You are viewing a plain text version of this content. The canonical link for it is here.
Posted to java-user@lucene.apache.org by Antony Bowesman <ad...@teamware.com> on 2007/02/12 22:25:28 UTC

Re: search on colon ":" ending words

Not sure if you're still after a solution, but I had a similar issue and I 
modified QueryParser.jj to not treat : as a field name terminator, so work: 
would then just be given as work: to the analyzer and treated as a search term.

Antony


Felix Litman wrote:
> We want to be able to return a result regardless if users use a colon or not in the query.  So 'work:' and 'work' query should still return same result.
> 
> With the current parser if a user enters 'work:'  with a ":" , Lucene does not return anything :-(.   It seems to me the Lucene parser issue.... we are wondering if there is any simple way to make the Lucene parser ignore the ":" in the query?
> 
> any thoughts?
> 
> Erick Erickson <er...@gmail.com> wrote: I've got to ask why you'd want to search on colons. Why not just index the
> words without colons and search without them too? Let's say you index the
> word "work:" Do you really want to have a search on "work" fail?
> 
> By and large, you're better off indexing and searching without
> punctuation....
> 
> Best
> Erick
> 
> On 1/28/07, Felix Litman  wrote:
>> Is there a simple way to turn off field-search syntax in the Lucene
>> parser, and have Lucene recognize words ending in a colon ":" as search
>> terms instead?
>>
>> Such words are very common occurrences for our documents (or any plain
>> text), but Lucene does not seem to find them. :-(
>>
>> Thank you,
>> Felix
>>
>>
> 
> 


---------------------------------------------------------------------
To unsubscribe, e-mail: java-user-unsubscribe@lucene.apache.org
For additional commands, e-mail: java-user-help@lucene.apache.org


Re: search on colon ":" ending words

Posted by Erick Erickson <er...@gmail.com>.
I'd *strongly* advise doing it the simple way, that is, your replace.

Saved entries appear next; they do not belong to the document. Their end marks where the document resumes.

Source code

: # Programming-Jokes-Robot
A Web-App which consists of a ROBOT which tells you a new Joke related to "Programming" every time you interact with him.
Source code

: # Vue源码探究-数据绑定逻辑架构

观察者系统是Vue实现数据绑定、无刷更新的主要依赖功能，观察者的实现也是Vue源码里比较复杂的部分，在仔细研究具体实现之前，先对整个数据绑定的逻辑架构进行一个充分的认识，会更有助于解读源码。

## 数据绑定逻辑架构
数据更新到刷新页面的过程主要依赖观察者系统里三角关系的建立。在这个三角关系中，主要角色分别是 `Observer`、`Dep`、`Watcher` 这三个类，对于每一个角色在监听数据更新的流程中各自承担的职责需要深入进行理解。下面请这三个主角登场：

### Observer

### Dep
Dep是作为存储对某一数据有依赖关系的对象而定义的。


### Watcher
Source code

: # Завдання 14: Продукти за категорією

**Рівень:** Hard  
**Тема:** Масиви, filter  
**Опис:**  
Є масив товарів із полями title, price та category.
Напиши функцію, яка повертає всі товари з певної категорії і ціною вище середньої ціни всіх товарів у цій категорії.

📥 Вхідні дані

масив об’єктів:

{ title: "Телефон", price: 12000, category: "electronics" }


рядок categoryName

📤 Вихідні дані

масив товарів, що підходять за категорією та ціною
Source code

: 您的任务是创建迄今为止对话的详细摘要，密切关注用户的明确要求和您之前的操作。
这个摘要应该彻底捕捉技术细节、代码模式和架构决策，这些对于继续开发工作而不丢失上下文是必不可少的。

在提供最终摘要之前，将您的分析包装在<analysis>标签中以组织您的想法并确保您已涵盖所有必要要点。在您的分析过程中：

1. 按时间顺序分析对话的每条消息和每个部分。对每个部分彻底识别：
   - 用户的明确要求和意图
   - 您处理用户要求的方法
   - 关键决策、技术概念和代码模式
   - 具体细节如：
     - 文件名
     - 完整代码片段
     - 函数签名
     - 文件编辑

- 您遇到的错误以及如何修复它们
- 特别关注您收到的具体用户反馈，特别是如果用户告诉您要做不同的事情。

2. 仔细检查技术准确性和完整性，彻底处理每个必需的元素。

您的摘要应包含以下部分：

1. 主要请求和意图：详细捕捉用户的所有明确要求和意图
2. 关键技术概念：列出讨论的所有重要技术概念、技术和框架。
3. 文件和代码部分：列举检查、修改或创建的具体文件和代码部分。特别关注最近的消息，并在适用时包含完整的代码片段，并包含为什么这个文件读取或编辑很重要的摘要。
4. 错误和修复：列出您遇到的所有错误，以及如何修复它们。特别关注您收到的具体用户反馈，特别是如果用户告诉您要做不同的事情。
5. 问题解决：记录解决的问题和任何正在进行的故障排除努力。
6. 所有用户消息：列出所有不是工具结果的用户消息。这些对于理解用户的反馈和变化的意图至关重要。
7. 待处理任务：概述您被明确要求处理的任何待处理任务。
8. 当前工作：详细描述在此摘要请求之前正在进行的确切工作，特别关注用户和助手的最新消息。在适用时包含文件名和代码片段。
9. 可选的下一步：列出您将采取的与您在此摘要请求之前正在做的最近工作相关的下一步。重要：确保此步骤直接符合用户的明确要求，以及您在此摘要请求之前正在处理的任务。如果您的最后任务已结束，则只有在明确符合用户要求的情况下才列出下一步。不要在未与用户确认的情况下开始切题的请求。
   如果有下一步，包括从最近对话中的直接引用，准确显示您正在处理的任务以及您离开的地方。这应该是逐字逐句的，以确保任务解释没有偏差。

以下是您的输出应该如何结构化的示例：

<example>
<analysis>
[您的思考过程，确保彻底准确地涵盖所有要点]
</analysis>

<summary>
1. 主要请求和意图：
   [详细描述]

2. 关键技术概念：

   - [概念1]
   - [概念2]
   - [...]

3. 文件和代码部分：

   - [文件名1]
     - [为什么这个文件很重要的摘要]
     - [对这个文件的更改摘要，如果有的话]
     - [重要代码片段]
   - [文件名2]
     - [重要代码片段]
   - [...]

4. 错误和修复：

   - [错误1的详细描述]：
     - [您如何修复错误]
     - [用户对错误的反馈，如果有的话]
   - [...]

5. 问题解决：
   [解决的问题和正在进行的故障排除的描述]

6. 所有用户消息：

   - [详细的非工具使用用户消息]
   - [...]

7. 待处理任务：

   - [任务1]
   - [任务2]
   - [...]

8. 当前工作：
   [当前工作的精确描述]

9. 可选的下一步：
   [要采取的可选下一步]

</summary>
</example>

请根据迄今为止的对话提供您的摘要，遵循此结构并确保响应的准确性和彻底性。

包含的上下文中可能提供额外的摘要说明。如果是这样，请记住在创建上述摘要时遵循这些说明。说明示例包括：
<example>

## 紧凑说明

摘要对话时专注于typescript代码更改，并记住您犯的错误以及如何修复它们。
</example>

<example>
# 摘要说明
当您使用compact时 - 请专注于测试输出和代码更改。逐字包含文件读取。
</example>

1> it's simple and understandable.
2> next time you upgrade Lucene you, or the next poor programmer, will have
to remember/reimplement your change to the parser.
3> How will you insure that others in your organization (and you 6 months
from now) won't spend lots of time wondering why ':' didn't work as a field
separator in the query parser? I flat guarantee this will cause you grief...
4> I don't want Otis, Erik and Yonik to have to spend time answering the
question "Why isn't ':' working as a field separator?" <G>.

Best
Erick

On 2/22/07, Felix Litman <f_...@pacbell.net> wrote:
>
> OK. Thank you.  We'll have to consider using this approach.
>
>   I guess the drawback here is that ":" will not longer work as a field
> operator. ?:-(
>
>   We were also considering using the following approach.
>
>   String newquery = query.replace(query, ": ", " ");
>
>   It seems this way a colon should still work as a field operator if
> followed by a query term with no space in between
>
>   Thanks,
>   Felix.
>
> Antony Bowesman <ad...@teamware.com> wrote:
>   Felix Litman wrote:
> > Yes. thank you. How did you make that modification not to treat ":" as a
> field-name terminator?
> >
> > Is it using this Or some other way?
>
> I removed the : handling stuff from QueryParser.jj in the method:
>
> Query Clause(String field) :
>
> I removed this section
> ---
> [
> LOOKAHEAD(2)
> (
> fieldToken= {field=discardEscapeChar(fieldToken.image);}
> | {field="*";}
> )
> ]
> ---
>
> and you can also remove the COLON and : related bits to do with start
> terms and
> escaped chars if you want to exclude treating : as a separator, but from
> memory,
> it's the above section that does the field recognition.
>
> Antony
>
>
> ---------------------------------------------------------------------
> To unsubscribe, e-mail: java-user-unsubscribe@lucene.apache.org
> For additional commands, e-mail: java-user-help@lucene.apache.org
>
>
>

Re: search on colon ":" ending words

Posted by Chris Hostetter <ho...@fucit.org>.
:   String newquery = query.replace(query, ": ", " ");

you should be able to usea regex like so...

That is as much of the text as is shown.